Task to carry out: Filter the material below so that only lines containing "outlet" remain.
==============================
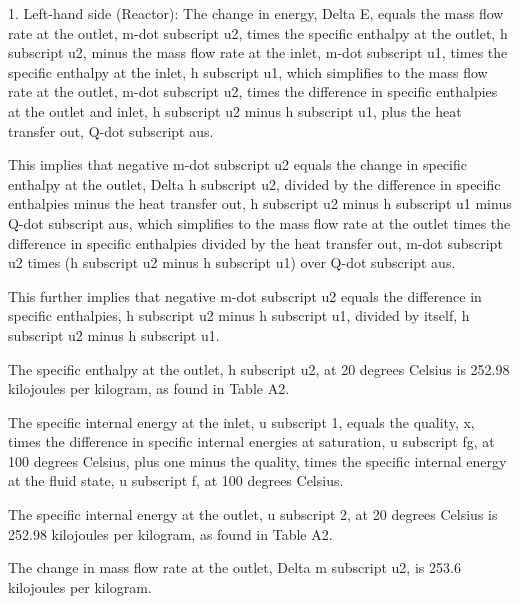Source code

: 1. Left-hand side (Reactor): The change in energy, Delta E, equals the mass flow rate at the outlet, m-dot subscript u2, times the specific enthalpy at the outlet, h subscript u2, minus the mass flow rate at the inlet, m-dot subscript u1, times the specific enthalpy at the inlet, h subscript u1, which simplifies to the mass flow rate at the outlet, m-dot subscript u2, times the difference in specific enthalpies at the outlet and inlet, h subscript u2 minus h subscript u1, plus the heat transfer out, Q-dot subscript aus.

This implies that negative m-dot subscript u2 equals the change in specific enthalpy at the outlet, Delta h subscript u2, divided by the difference in specific enthalpies minus the heat transfer out, h subscript u2 minus h subscript u1 minus Q-dot subscript aus, which simplifies to the mass flow rate at the outlet times the difference in specific enthalpies divided by the heat transfer out, m-dot subscript u2 times (h subscript u2 minus h subscript u1) over Q-dot subscript aus.

This further implies that negative m-dot subscript u2 equals the difference in specific enthalpies, h subscript u2 minus h subscript u1, divided by itself, h subscript u2 minus h subscript u1.

The specific enthalpy at the outlet, h subscript u2, at 20 degrees Celsius is 252.98 kilojoules per kilogram, as found in Table A2.

The specific internal energy at the inlet, u subscript 1, equals the quality, x, times the difference in specific internal energies at saturation, u subscript fg, at 100 degrees Celsius, plus one minus the quality, times the specific internal energy at the fluid state, u subscript f, at 100 degrees Celsius.

The specific internal energy at the outlet, u subscript 2, at 20 degrees Celsius is 252.98 kilojoules per kilogram, as found in Table A2.

The change in mass flow rate at the outlet, Delta m subscript u2, is 253.6 kilojoules per kilogram.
==============================
Response:
: 1. Left-hand side (Reactor): The change in energy, Delta E, equals the mass flow rate at the outlet, m-dot subscript u2, times the specific enthalpy at the outlet, h subscript u2, minus the mass flow rate at the inlet, m-dot subscript u1, times the specific enthalpy at the inlet, h subscript u1, which simplifies to the mass flow rate at the outlet, m-dot subscript u2, times the difference in specific enthalpies at the outlet and inlet, h subscript u2 minus h subscript u1, plus the heat transfer out, Q-dot subscript aus.
This implies that negative m-dot subscript u2 equals the change in specific enthalpy at the outlet, Delta h subscript u2, divided by the difference in specific enthalpies minus the heat transfer out, h subscript u2 minus h subscript u1 minus Q-dot subscript aus, which simplifies to the mass flow rate at the outlet times the difference in specific enthalpies divided by the heat transfer out, m-dot subscript u2 times (h subscript u2 minus h subscript u1) over Q-dot subscript aus.
The specific enthalpy at the outlet, h subscript u2, at 20 degrees Celsius is 252.98 kilojoules per kilogram, as found in Table A2.
The specific internal energy at the outlet, u subscript 2, at 20 degrees Celsius is 252.98 kilojoules per kilogram, as found in Table A2.
The change in mass flow rate at the outlet, Delta m subscript u2, is 253.6 kilojoules per kilogram.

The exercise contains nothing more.